(Beginning of SUPPLIED MATERIAL)

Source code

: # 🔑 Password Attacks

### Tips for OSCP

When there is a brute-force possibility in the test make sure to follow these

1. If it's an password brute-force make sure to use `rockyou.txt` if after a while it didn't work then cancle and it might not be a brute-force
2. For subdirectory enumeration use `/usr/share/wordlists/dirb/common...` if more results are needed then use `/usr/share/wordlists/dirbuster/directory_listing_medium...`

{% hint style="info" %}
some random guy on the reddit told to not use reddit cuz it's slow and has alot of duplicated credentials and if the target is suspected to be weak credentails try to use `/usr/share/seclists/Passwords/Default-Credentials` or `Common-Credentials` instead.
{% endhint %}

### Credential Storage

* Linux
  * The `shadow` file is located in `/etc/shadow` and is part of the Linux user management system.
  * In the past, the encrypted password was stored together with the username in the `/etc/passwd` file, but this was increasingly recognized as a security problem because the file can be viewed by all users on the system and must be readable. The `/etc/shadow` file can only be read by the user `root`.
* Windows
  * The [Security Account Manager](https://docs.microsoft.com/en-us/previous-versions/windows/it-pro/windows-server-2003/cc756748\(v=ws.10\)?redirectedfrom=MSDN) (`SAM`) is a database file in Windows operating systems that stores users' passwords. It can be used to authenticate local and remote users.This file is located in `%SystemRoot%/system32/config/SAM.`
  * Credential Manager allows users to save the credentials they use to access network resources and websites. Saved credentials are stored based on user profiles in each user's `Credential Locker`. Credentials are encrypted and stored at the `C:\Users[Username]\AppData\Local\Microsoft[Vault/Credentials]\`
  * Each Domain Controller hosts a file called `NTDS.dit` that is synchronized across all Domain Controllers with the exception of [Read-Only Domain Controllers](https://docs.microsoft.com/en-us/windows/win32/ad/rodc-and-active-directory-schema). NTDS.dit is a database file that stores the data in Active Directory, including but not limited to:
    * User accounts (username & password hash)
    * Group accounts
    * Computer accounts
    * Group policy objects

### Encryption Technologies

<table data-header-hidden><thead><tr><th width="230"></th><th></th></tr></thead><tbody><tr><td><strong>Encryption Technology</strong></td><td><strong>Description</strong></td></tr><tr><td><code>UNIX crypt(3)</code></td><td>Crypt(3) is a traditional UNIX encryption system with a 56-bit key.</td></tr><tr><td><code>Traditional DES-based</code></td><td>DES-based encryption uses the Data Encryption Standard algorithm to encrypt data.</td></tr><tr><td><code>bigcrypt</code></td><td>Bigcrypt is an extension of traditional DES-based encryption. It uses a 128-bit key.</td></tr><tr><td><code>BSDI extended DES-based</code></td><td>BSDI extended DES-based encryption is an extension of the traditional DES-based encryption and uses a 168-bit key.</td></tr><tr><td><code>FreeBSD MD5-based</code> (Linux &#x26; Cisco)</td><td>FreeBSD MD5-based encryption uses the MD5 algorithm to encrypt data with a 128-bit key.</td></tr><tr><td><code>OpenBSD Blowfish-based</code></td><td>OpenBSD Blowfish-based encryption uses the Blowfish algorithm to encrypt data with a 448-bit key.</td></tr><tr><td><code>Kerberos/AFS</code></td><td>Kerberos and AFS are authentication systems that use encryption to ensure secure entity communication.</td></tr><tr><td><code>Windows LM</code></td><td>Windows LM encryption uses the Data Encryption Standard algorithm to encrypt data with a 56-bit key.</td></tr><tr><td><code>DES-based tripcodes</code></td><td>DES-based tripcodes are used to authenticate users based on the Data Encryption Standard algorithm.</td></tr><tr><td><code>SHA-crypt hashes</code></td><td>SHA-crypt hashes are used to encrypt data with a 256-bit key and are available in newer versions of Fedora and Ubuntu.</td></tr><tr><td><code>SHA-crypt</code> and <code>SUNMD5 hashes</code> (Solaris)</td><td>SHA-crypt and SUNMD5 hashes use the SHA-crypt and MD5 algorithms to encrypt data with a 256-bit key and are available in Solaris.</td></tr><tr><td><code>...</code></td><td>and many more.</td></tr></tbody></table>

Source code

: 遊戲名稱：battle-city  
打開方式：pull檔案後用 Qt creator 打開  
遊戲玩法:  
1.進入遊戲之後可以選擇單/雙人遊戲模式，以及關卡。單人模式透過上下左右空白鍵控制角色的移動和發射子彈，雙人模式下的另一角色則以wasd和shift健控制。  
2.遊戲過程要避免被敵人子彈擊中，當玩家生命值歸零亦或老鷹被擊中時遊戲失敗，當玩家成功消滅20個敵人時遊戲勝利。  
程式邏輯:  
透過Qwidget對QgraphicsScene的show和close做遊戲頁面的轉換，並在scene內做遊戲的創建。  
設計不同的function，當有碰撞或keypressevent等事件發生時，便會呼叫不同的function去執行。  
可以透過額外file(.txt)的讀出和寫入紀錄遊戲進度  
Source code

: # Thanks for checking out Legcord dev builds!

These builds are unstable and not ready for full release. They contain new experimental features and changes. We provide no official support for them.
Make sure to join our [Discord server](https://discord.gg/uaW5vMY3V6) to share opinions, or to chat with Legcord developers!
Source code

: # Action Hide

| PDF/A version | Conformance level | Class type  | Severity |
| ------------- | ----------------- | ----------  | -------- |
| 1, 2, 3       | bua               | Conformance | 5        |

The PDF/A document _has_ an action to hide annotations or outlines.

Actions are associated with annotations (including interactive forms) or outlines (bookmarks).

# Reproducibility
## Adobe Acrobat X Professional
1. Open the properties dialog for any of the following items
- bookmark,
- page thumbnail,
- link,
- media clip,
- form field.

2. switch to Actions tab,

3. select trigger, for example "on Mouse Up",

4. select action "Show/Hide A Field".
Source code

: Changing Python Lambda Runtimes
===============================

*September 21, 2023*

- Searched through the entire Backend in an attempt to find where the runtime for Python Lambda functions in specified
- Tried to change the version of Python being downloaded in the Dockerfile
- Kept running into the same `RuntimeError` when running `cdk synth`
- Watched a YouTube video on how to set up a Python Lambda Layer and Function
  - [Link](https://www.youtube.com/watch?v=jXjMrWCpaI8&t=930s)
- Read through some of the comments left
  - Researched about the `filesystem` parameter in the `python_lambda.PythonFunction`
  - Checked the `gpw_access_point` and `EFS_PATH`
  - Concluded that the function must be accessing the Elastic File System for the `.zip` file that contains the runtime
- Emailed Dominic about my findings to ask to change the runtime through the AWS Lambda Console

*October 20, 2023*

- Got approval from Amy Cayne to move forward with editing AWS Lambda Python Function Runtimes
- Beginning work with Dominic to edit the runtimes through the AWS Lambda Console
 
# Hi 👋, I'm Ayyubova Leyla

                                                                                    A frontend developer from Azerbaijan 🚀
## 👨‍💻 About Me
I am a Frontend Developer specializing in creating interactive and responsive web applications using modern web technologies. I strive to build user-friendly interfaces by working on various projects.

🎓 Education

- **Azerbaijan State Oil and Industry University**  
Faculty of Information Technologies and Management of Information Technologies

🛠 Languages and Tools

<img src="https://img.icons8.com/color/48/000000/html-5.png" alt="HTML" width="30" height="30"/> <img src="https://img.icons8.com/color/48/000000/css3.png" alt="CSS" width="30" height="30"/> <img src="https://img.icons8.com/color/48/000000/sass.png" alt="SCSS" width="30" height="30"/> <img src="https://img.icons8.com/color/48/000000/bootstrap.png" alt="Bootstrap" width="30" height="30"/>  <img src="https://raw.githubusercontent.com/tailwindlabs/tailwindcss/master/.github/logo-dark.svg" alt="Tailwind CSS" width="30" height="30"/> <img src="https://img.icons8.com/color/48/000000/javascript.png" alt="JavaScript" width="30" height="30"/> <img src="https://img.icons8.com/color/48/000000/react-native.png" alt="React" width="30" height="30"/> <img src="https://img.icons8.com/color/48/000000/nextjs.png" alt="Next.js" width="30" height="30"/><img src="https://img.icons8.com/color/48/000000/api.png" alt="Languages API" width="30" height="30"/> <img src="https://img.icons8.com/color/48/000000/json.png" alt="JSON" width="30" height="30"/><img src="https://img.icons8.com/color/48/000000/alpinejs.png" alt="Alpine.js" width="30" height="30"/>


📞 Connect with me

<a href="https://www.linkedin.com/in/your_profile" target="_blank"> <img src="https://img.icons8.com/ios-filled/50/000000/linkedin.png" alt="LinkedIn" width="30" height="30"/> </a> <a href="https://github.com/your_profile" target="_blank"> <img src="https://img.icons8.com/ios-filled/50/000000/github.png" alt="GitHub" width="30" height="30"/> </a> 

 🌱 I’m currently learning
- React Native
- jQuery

(End of SUPPLIED MATERIAL)

• **EXERCISE DETAILS**:
Going back over the entries above, copy word for word every line from the one that has "- [Link](https://www.youtube.com/watch?v=jXjMrWCpaI8&t=930s)" on through the one that has "- Concluded that".

• **ANSWER SPACE**:
  - [Link](https://www.youtube.com/watch?v=jXjMrWCpaI8&t=930s)
- Read through some of the comments left
  - Researched about the `filesystem` parameter in the `python_lambda.PythonFunction`
  - Checked the `gpw_access_point` and `EFS_PATH`
  - Concluded that the function must be accessing the Elastic File System for the `.zip` file that contains the runtime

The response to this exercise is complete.